With every picture left out, give the data below back exactly.
•••
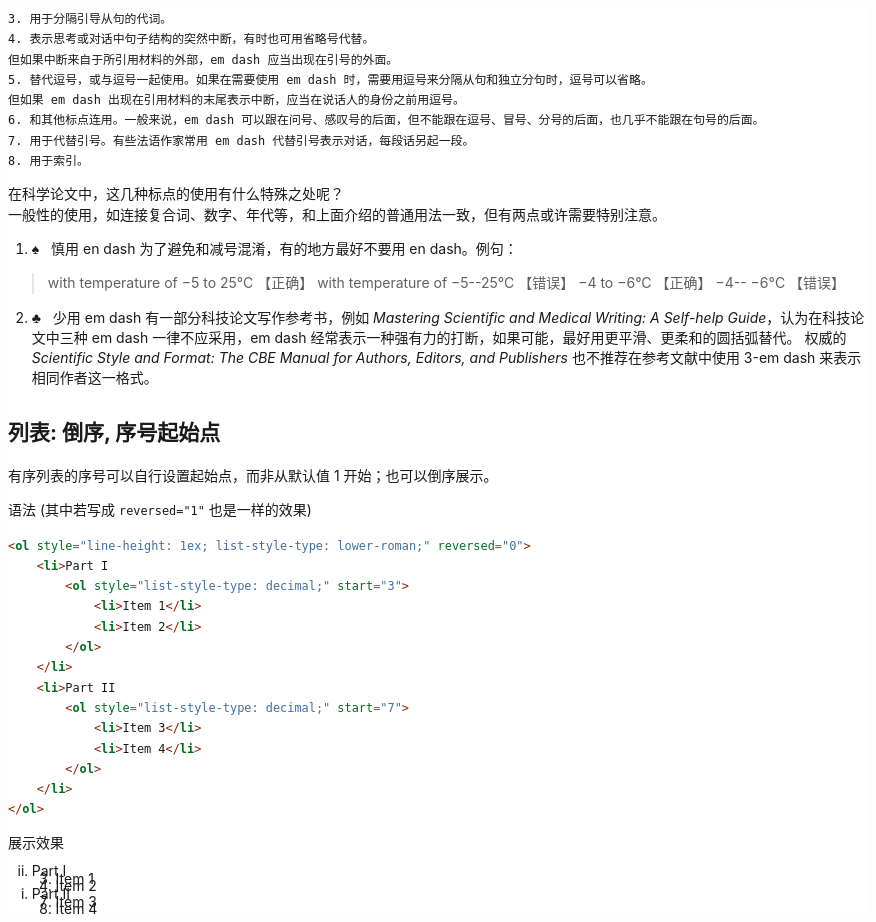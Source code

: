     3. 用于分隔引导从句的代词。
    4. 表示思考或对话中句子结构的突然中断，有时也可用省略号代替。
    但如果中断来自于所引用材料的外部，em dash 应当出现在引号的外面。
    5. 替代逗号，或与逗号一起使用。如果在需要使用 em dash 时，需要用逗号来分隔从句和独立分句时，逗号可以省略。
    但如果 em dash 出现在引用材料的末尾表示中断，应当在说话人的身份之前用逗号。
    6. 和其他标点连用。一般来说，em dash 可以跟在问号、感叹号的后面，但不能跟在逗号、冒号、分号的后面，也几乎不能跟在句号的后面。
    7. 用于代替引号。有些法语作家常用 em dash 代替引号表示对话，每段话另起一段。
    8. 用于索引。

在科学论文中，这几种标点的使用有什么特殊之处呢？  
一般性的使用，如连接复合词、数字、年代等，和上面介绍的普通用法一致，但有两点或许需要特别注意。  
1. &spades;&nbsp;&nbsp; 慎用 en dash
  为了避免和减号混淆，有的地方最好不要用 en dash。例句：
  > with temperature of −5 to 25°C 【正确】
  > with temperature of −5--25°C 【错误】
  > −4 to −6°C 【正确】
  > −4-- −6°C 【错误】
2. &clubs;&nbsp;&nbsp; 少用 em dash
  有一部分科技论文写作参考书，例如 *Mastering Scientific and Medical Writing: A Self-help Guide*，认为在科技论文中三种 em dash 一律不应采用，em dash 经常表示一种强有力的打断，如果可能，最好用更平滑、更柔和的圆括弧替代。
  权威的 *Scientific Style and Format: The CBE Manual for Authors, Editors, and Publishers* 也不推荐在参考文献中使用 3-em dash 来表示相同作者这一格式。

## 列表: 倒序, 序号起始点
有序列表的序号可以自行设置起始点，而非从默认值 1 开始；也可以倒序展示。

语法 (其中若写成 `reversed="1"` 也是一样的效果)
```markdown
<ol style="line-height: 1ex; list-style-type: lower-roman;" reversed="0">
    <li>Part I
        <ol style="list-style-type: decimal;" start="3">
            <li>Item 1</li>
            <li>Item 2</li>
        </ol>
    </li>
    <li>Part II
        <ol style="list-style-type: decimal;" start="7">
            <li>Item 3</li>
            <li>Item 4</li>
        </ol>
    </li>
</ol>
```
展示效果
<ol style="line-height: 1ex; list-style-type: lower-roman;" reversed="0">
    <li>Part I
        <ol style="list-style-type: decimal;" start="3">
            <li>Item 1</li>
            <li>Item 2</li>
        </ol>
    </li>
    <li>Part II
        <ol style="list-style-type: decimal;" start="7">
            <li>Item 3</li>
            <li>Item 4</li>
        </ol>
    </li>
</ol>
•••
THE COMPLETED TASK =
Source code

:     3. 用于分隔引导从句的代词。
    4. 表示思考或对话中句子结构的突然中断，有时也可用省略号代替。
    但如果中断来自于所引用材料的外部，em dash 应当出现在引号的外面。
    5. 替代逗号，或与逗号一起使用。如果在需要使用 em dash 时，需要用逗号来分隔从句和独立分句时，逗号可以省略。
    但如果 em dash 出现在引用材料的末尾表示中断，应当在说话人的身份之前用逗号。
    6. 和其他标点连用。一般来说，em dash 可以跟在问号、感叹号的后面，但不能跟在逗号、冒号、分号的后面，也几乎不能跟在句号的后面。
    7. 用于代替引号。有些法语作家常用 em dash 代替引号表示对话，每段话另起一段。
    8. 用于索引。

在科学论文中，这几种标点的使用有什么特殊之处呢？  
一般性的使用，如连接复合词、数字、年代等，和上面介绍的普通用法一致，但有两点或许需要特别注意。  
1. &spades;&nbsp;&nbsp; 慎用 en dash
  为了避免和减号混淆，有的地方最好不要用 en dash。例句：
  > with temperature of −5 to 25°C 【正确】
  > with temperature of −5--25°C 【错误】
  > −4 to −6°C 【正确】
  > −4-- −6°C 【错误】
2. &clubs;&nbsp;&nbsp; 少用 em dash
  有一部分科技论文写作参考书，例如 *Mastering Scientific and Medical Writing: A Self-help Guide*，认为在科技论文中三种 em dash 一律不应采用，em dash 经常表示一种强有力的打断，如果可能，最好用更平滑、更柔和的圆括弧替代。
  权威的 *Scientific Style and Format: The CBE Manual for Authors, Editors, and Publishers* 也不推荐在参考文献中使用 3-em dash 来表示相同作者这一格式。

## 列表: 倒序, 序号起始点
有序列表的序号可以自行设置起始点，而非从默认值 1 开始；也可以倒序展示。

语法 (其中若写成 `reversed="1"` 也是一样的效果)
```markdown
<ol style="line-height: 1ex; list-style-type: lower-roman;" reversed="0">
    <li>Part I
        <ol style="list-style-type: decimal;" start="3">
            <li>Item 1</li>
            <li>Item 2</li>
        </ol>
    </li>
    <li>Part II
        <ol style="list-style-type: decimal;" start="7">
            <li>Item 3</li>
            <li>Item 4</li>
        </ol>
    </li>
</ol>
```
展示效果
<ol style="line-height: 1ex; list-style-type: lower-roman;" reversed="0">
    <li>Part I
        <ol style="list-style-type: decimal;" start="3">
            <li>Item 1</li>
            <li>Item 2</li>
        </ol>
    </li>
    <li>Part II
        <ol style="list-style-type: decimal;" start="7">
            <li>Item 3</li>
            <li>Item 4</li>
        </ol>
    </li>
</ol>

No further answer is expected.